Saved entries
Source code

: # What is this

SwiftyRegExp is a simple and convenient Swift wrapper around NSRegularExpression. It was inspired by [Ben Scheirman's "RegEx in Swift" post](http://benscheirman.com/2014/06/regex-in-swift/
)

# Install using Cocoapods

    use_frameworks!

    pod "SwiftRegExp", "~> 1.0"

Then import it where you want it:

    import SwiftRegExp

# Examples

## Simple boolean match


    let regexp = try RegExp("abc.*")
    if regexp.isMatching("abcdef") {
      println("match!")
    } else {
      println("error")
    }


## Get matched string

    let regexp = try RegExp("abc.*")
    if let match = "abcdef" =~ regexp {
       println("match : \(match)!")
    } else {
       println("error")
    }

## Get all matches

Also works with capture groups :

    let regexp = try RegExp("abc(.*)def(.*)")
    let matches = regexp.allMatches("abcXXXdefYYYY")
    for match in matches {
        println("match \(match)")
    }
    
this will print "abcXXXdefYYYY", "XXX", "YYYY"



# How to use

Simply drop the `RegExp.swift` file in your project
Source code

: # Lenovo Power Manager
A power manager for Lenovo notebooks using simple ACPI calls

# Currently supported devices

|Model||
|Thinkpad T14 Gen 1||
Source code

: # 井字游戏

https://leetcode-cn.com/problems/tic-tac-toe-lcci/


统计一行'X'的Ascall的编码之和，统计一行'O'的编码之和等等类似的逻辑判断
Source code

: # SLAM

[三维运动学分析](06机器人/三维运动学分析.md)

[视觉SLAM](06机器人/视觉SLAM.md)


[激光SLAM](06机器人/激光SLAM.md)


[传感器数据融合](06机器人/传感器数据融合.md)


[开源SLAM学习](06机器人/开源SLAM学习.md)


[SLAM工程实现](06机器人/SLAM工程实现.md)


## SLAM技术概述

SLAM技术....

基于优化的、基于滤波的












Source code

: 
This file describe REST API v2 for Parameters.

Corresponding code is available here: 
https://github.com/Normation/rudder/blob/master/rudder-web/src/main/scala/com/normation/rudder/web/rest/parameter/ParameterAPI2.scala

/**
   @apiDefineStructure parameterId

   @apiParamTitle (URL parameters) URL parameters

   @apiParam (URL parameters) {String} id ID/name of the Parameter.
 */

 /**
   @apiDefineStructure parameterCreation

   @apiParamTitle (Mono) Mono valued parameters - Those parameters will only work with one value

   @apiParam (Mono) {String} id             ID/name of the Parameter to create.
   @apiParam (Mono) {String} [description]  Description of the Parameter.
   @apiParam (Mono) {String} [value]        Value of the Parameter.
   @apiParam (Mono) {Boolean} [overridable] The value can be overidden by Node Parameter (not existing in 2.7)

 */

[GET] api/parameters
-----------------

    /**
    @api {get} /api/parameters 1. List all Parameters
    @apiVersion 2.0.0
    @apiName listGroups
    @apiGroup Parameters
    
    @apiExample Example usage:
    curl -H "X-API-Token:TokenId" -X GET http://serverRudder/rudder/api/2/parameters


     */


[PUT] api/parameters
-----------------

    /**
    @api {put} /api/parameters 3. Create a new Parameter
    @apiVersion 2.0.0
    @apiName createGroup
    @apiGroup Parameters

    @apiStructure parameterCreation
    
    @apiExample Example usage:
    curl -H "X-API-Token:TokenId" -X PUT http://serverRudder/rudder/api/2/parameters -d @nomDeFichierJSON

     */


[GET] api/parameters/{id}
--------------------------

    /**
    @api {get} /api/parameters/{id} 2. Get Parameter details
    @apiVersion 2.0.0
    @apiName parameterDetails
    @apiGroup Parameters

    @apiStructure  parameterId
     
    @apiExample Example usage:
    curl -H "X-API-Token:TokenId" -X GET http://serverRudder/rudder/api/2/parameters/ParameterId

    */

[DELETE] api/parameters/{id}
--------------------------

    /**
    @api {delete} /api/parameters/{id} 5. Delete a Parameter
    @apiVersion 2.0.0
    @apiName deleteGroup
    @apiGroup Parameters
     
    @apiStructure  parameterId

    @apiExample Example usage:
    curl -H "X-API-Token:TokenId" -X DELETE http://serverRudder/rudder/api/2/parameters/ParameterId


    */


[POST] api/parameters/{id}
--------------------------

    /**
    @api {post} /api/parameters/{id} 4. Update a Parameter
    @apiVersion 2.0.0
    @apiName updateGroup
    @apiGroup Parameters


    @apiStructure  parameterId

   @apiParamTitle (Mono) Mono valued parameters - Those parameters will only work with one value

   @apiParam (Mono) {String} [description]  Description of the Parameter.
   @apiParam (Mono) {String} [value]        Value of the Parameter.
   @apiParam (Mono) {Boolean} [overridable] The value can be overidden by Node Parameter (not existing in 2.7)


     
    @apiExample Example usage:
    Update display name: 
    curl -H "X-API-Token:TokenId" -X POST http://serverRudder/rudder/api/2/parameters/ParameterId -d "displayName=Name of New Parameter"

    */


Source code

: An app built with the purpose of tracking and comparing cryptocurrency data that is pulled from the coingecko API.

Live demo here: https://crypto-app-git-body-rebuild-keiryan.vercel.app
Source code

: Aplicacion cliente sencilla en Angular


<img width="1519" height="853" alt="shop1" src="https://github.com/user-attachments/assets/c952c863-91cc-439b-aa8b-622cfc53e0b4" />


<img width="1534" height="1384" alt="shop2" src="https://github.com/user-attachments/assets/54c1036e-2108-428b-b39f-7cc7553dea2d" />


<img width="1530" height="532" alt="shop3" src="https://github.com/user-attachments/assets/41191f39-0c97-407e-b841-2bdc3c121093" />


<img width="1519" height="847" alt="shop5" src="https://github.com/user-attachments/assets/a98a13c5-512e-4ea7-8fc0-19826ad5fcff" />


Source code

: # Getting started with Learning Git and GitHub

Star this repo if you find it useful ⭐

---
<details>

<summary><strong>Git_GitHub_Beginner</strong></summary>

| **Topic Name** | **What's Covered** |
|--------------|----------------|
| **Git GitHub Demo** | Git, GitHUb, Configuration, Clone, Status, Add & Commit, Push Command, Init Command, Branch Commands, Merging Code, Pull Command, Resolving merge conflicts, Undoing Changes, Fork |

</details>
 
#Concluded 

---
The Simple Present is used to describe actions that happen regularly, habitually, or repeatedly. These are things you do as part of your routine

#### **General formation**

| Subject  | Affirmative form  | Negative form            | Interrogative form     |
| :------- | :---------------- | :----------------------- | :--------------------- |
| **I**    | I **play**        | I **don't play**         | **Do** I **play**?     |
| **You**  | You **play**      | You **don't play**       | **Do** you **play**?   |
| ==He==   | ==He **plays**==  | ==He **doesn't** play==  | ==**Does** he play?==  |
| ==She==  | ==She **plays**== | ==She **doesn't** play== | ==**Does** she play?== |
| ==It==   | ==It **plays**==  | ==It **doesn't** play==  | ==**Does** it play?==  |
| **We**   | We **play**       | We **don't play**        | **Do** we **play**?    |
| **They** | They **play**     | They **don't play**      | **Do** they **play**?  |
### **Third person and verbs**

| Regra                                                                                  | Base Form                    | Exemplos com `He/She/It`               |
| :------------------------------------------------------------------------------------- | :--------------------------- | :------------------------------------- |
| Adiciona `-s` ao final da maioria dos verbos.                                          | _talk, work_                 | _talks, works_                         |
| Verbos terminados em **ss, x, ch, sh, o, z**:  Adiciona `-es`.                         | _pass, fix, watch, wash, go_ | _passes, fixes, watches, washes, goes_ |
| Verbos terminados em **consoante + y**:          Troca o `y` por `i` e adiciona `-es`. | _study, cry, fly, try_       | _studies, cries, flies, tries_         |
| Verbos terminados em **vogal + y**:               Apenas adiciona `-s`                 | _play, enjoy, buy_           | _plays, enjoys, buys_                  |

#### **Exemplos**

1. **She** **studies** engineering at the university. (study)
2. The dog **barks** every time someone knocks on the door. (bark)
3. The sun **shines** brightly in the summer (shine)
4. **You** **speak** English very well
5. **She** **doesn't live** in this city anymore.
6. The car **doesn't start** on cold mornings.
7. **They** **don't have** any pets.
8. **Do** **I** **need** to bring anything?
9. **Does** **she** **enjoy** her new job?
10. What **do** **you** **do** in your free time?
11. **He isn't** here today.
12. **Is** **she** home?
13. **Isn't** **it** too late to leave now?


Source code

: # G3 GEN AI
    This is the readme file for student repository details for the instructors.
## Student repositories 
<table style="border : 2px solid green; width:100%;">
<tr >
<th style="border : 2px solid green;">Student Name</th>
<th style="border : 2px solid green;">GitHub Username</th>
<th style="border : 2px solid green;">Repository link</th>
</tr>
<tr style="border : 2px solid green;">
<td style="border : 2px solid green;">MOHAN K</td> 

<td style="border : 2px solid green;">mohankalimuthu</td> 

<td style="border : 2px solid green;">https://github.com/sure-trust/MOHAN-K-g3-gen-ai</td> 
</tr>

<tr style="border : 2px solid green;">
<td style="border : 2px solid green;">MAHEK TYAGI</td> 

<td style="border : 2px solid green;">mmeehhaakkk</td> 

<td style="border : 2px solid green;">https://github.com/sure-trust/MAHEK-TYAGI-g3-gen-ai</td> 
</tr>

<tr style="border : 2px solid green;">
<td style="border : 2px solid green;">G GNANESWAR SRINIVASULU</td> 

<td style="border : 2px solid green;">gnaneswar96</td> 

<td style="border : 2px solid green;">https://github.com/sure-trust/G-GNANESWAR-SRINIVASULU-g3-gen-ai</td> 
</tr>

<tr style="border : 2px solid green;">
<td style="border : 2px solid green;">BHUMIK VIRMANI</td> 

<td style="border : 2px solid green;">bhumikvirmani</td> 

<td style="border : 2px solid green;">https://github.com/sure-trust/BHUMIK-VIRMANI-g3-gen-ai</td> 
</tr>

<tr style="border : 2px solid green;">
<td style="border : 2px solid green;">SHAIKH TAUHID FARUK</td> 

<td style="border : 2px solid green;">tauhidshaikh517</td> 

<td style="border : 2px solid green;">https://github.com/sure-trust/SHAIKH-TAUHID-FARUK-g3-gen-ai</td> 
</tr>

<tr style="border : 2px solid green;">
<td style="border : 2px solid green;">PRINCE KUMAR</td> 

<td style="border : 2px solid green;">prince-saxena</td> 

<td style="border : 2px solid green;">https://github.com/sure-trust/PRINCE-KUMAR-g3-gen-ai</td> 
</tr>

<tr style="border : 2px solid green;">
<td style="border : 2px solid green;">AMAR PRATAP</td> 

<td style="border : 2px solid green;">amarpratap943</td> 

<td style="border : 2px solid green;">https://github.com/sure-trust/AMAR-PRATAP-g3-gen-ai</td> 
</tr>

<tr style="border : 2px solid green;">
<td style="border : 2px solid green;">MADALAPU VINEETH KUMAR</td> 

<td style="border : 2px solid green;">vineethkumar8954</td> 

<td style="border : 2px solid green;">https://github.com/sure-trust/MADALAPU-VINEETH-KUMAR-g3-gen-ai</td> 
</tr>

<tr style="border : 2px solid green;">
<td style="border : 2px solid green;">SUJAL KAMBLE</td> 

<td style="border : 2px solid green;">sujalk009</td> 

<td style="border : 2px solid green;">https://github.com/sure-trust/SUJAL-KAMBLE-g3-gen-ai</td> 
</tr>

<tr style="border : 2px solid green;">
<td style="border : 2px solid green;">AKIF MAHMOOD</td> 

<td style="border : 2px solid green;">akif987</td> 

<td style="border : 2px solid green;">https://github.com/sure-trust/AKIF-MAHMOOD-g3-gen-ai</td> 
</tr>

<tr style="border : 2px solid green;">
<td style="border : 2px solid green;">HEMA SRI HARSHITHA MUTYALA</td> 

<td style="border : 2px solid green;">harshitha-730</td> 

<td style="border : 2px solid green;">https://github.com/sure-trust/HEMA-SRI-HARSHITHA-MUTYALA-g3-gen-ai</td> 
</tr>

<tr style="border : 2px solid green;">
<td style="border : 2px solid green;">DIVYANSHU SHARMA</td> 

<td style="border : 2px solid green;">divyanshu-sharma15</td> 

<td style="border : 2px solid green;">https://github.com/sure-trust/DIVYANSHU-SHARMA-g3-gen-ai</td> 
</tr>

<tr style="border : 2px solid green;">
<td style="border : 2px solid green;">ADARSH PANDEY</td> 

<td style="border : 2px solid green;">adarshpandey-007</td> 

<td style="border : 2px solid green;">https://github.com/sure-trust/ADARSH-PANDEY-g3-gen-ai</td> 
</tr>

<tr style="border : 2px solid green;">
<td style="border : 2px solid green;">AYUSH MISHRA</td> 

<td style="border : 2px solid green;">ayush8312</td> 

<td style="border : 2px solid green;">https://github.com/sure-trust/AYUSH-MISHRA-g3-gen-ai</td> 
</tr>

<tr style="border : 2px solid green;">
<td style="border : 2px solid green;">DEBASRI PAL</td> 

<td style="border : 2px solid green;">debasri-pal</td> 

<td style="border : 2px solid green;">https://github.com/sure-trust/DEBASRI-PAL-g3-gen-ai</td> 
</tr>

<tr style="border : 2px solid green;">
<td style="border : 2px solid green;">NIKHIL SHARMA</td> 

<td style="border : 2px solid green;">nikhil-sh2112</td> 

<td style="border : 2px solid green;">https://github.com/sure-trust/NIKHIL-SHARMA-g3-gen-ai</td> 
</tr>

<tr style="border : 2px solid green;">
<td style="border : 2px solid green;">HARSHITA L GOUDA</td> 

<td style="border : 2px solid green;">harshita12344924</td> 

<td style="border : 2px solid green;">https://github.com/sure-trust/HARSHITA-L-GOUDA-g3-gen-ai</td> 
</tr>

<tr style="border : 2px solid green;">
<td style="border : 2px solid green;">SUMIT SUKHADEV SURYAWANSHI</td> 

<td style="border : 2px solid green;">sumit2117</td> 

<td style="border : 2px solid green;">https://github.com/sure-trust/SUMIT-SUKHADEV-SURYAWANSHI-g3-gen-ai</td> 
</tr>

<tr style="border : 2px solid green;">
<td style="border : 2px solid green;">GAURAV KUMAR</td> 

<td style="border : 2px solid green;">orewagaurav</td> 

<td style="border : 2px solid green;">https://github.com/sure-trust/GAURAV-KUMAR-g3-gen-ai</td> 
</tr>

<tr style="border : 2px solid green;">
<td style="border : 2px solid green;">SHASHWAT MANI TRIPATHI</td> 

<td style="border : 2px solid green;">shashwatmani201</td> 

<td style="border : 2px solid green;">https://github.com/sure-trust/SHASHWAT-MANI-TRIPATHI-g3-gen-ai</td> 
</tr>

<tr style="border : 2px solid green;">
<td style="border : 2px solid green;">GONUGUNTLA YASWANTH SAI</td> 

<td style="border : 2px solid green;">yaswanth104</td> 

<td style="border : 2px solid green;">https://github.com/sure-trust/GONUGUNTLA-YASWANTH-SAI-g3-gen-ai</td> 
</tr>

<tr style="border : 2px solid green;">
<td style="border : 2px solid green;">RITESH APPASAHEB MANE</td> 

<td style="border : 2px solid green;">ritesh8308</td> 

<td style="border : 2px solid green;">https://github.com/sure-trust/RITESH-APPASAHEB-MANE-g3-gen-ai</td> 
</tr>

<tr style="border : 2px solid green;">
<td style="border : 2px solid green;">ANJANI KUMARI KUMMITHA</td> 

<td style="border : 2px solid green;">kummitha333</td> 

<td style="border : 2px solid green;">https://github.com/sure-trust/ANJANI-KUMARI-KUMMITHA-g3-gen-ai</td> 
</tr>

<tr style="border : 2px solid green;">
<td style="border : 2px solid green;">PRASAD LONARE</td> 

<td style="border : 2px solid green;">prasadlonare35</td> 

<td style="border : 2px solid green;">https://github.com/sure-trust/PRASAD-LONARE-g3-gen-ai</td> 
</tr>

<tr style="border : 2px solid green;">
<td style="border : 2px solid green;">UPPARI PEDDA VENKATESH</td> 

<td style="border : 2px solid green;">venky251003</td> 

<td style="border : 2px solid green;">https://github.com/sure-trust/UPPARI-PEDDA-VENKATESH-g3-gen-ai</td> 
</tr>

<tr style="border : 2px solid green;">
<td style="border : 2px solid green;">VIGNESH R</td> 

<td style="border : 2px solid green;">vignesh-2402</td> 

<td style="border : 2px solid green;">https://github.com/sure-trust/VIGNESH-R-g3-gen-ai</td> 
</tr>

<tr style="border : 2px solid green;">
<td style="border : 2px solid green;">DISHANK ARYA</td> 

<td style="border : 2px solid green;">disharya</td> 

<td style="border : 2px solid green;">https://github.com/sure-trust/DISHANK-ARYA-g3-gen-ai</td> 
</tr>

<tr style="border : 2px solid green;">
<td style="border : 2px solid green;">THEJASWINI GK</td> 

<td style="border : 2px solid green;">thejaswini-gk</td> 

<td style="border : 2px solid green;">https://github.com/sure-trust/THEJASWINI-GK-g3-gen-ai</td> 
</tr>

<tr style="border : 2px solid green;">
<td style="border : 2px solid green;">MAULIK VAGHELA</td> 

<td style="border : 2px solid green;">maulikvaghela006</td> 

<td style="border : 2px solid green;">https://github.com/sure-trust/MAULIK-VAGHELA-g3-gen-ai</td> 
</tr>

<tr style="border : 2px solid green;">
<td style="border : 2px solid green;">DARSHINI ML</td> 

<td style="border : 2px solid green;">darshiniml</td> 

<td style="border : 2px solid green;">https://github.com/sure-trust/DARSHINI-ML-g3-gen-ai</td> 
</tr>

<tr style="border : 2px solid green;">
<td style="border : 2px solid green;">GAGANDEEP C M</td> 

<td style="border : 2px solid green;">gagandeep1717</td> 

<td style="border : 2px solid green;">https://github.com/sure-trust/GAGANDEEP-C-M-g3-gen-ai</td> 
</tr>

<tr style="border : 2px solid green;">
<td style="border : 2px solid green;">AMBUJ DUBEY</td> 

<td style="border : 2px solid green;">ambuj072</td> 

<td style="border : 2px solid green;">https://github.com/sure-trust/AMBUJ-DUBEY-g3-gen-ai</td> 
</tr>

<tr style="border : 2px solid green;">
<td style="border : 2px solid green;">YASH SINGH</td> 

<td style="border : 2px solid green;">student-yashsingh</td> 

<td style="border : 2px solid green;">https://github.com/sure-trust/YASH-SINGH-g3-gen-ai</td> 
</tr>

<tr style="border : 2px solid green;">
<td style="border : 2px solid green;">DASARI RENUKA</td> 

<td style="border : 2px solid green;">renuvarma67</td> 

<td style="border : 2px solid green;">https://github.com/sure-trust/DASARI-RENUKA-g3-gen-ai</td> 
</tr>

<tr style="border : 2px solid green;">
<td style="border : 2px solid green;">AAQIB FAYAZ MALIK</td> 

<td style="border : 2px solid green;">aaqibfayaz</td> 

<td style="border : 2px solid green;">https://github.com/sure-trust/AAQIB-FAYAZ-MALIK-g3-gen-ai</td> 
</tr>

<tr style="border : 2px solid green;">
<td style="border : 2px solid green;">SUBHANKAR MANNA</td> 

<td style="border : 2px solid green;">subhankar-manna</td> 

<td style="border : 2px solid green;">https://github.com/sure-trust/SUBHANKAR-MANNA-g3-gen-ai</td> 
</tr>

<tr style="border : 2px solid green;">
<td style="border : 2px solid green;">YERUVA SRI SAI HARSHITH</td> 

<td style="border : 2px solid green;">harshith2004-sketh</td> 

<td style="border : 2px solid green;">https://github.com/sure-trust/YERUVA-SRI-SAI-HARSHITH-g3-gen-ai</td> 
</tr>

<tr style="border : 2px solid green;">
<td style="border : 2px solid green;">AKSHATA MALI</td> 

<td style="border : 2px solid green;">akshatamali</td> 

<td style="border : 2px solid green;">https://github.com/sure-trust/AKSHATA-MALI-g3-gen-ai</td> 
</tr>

- _WORK TO BE COMPLETED_:
Which of the lines above contain "assets"? Return them all.

- _TASK RESULT_:
<img width="1519" height="853" alt="shop1" src="https://github.com/user-attachments/assets/c952c863-91cc-439b-aa8b-622cfc53e0b4" />
<img width="1534" height="1384" alt="shop2" src="https://github.com/user-attachments/assets/54c1036e-2108-428b-b39f-7cc7553dea2d" />
<img width="1530" height="532" alt="shop3" src="https://github.com/user-attachments/assets/41191f39-0c97-407e-b841-2bdc3c121093" />
<img width="1519" height="847" alt="shop5" src="https://github.com/user-attachments/assets/a98a13c5-512e-4ea7-8fc0-19826ad5fcff" />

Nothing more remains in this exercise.